*** DATA TO USE ***

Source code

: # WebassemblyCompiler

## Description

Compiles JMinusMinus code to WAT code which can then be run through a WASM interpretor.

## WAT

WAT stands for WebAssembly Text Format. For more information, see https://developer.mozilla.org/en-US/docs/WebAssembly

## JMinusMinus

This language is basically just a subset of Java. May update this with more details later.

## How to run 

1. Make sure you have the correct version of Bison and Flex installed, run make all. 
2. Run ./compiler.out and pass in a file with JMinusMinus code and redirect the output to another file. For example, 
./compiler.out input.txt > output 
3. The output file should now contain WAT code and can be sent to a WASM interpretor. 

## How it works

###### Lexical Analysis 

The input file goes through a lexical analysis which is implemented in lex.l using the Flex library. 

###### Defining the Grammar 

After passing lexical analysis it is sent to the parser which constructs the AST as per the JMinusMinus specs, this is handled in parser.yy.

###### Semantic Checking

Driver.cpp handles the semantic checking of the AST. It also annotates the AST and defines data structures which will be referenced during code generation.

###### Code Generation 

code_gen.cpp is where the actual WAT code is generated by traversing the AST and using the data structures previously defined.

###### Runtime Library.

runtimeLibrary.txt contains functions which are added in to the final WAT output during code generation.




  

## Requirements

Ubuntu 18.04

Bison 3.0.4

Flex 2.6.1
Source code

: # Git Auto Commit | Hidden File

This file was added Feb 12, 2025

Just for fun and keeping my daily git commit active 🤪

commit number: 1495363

***

## WHAT YOU WILL DO
Answer with one number: how many lines of the entries above include the word "through".

## SOLVED EXERCISE
2